### [WORK INSTRUCTION]
Check every line of the records below for the string "that", then report only how many lines have it.

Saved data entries
******

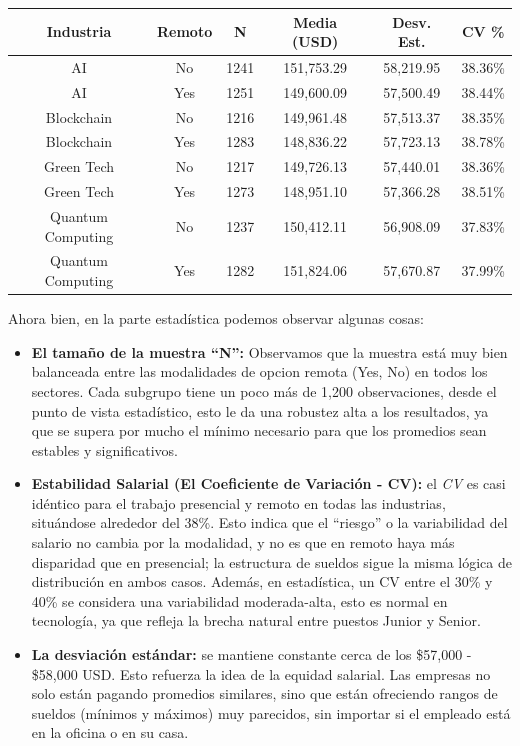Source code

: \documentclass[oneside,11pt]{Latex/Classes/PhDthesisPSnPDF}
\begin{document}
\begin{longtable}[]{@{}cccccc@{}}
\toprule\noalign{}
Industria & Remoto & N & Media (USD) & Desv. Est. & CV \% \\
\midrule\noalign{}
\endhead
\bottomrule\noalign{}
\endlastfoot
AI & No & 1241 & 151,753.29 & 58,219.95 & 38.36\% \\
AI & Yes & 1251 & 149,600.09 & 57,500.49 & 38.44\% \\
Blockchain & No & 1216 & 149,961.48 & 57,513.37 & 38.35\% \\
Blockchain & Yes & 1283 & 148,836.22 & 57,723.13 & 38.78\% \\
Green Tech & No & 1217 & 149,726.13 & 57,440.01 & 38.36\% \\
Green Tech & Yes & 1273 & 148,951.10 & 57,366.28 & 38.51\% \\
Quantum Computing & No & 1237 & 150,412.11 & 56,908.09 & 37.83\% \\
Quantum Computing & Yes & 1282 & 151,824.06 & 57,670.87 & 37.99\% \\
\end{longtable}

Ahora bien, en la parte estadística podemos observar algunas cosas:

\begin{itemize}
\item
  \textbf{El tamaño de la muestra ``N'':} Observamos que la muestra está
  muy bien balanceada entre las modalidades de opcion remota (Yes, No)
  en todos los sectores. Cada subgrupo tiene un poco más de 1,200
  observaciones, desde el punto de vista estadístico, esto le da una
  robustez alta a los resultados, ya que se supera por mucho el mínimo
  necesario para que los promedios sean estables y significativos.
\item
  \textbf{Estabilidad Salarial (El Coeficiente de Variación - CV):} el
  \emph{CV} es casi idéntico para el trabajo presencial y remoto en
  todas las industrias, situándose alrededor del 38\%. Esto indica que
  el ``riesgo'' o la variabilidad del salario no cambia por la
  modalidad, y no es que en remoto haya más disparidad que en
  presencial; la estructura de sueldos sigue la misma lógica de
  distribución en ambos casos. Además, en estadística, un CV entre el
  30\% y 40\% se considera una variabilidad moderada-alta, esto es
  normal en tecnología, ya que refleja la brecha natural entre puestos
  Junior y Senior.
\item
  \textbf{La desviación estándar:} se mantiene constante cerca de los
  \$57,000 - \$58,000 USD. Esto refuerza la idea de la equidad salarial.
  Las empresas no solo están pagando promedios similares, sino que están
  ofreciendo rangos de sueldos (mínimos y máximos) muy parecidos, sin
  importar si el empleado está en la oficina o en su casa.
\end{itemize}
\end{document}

******

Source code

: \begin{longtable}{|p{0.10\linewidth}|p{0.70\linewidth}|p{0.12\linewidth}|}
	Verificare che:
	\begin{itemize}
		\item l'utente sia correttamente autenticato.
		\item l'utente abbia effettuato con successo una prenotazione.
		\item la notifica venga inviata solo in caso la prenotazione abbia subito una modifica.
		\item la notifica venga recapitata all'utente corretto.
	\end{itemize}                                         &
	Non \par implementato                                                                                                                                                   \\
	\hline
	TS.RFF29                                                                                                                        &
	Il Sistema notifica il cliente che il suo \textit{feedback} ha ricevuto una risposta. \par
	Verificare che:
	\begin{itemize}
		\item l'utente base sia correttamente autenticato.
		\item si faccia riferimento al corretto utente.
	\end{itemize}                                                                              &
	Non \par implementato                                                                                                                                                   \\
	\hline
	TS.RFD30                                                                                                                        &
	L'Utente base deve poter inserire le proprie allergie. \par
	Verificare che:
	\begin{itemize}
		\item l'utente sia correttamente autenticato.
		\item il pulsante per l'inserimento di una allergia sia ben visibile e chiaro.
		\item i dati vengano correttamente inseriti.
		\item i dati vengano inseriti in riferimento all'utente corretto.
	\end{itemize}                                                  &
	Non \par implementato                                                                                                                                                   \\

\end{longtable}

******

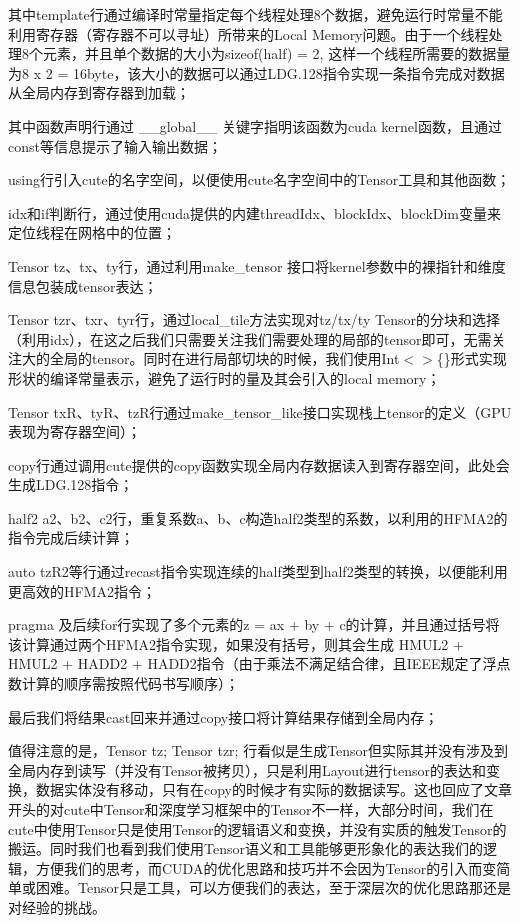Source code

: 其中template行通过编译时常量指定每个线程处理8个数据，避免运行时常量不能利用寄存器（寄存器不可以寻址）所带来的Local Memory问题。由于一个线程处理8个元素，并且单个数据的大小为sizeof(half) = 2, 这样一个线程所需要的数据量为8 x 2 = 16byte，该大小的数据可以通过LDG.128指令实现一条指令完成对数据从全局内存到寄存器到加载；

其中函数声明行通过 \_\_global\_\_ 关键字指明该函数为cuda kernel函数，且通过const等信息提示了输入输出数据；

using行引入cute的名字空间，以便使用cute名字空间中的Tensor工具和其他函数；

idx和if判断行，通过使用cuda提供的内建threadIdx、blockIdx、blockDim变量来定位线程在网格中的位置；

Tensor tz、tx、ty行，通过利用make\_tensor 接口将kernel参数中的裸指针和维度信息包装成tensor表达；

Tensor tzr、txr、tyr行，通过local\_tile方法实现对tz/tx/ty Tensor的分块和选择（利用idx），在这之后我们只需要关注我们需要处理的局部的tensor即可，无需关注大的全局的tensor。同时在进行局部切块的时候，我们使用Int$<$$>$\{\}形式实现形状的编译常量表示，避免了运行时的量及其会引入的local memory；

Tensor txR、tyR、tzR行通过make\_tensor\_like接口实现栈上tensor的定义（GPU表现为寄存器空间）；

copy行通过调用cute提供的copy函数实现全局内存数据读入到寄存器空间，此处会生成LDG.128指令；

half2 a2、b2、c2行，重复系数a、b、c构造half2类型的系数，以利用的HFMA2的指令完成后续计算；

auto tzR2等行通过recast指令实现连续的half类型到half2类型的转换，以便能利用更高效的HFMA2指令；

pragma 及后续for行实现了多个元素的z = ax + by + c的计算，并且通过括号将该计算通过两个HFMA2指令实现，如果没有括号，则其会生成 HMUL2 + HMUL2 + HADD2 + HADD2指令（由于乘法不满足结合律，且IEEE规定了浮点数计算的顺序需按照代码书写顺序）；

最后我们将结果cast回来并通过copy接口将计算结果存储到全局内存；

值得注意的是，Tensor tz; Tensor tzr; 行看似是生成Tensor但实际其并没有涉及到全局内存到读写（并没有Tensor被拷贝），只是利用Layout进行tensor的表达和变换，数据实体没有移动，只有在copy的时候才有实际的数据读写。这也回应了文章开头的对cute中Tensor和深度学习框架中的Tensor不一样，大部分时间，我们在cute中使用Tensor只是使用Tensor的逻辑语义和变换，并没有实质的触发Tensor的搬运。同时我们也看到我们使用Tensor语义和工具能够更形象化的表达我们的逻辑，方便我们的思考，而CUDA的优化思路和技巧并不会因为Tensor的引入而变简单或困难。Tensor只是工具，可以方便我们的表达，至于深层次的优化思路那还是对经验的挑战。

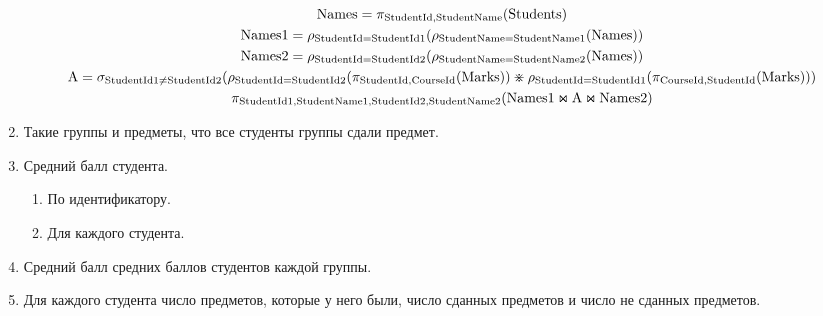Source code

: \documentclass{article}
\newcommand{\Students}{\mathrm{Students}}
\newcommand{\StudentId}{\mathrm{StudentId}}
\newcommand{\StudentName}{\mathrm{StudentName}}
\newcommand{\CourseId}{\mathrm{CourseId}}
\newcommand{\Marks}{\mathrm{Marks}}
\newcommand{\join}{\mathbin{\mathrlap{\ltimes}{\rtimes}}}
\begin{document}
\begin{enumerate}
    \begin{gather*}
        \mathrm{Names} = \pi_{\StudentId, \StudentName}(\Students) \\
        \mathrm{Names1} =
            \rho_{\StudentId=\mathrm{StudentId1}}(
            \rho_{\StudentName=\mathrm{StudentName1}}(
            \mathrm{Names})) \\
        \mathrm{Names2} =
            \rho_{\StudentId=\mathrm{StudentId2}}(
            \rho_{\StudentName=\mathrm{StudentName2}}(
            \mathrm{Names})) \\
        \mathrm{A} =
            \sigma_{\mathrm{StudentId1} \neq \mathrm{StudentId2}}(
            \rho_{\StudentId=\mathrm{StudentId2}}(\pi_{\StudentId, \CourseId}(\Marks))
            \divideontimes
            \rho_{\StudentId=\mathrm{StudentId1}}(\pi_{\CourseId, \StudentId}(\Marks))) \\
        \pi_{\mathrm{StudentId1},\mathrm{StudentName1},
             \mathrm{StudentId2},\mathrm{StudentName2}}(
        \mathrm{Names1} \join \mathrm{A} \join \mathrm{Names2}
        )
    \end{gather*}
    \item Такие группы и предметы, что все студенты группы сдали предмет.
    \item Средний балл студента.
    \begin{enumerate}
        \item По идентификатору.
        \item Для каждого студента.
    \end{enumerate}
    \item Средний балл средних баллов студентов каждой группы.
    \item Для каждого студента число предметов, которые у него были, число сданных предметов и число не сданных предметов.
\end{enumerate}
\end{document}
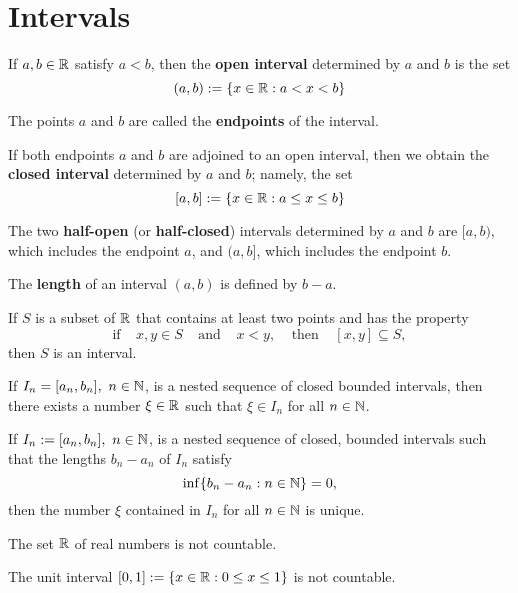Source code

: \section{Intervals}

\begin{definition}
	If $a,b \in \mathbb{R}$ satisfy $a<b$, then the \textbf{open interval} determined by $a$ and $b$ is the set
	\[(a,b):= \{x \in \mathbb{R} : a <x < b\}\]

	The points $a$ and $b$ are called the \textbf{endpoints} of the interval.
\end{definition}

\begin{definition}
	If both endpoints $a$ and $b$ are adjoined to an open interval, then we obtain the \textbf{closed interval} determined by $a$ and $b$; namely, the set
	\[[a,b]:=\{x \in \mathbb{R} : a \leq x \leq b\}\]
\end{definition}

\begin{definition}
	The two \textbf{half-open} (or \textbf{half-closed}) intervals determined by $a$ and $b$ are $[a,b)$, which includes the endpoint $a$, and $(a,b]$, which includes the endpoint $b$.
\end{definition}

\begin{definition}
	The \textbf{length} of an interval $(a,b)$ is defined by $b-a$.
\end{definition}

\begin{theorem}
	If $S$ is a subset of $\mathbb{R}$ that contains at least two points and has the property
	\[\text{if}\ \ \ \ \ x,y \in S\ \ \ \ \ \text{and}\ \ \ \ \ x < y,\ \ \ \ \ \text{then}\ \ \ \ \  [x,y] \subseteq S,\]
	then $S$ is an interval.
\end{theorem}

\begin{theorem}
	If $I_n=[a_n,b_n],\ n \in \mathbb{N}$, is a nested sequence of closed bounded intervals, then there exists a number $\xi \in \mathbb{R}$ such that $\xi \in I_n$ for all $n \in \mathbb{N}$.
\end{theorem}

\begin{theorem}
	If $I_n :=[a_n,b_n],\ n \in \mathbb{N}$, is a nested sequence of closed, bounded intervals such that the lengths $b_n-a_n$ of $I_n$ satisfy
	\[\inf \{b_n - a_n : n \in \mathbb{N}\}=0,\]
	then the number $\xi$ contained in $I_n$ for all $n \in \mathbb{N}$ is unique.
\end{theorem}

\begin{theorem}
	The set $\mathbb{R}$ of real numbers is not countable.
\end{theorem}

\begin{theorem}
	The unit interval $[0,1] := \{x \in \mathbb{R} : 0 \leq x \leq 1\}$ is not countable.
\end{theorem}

******

### [YOUR SOLUTION]
3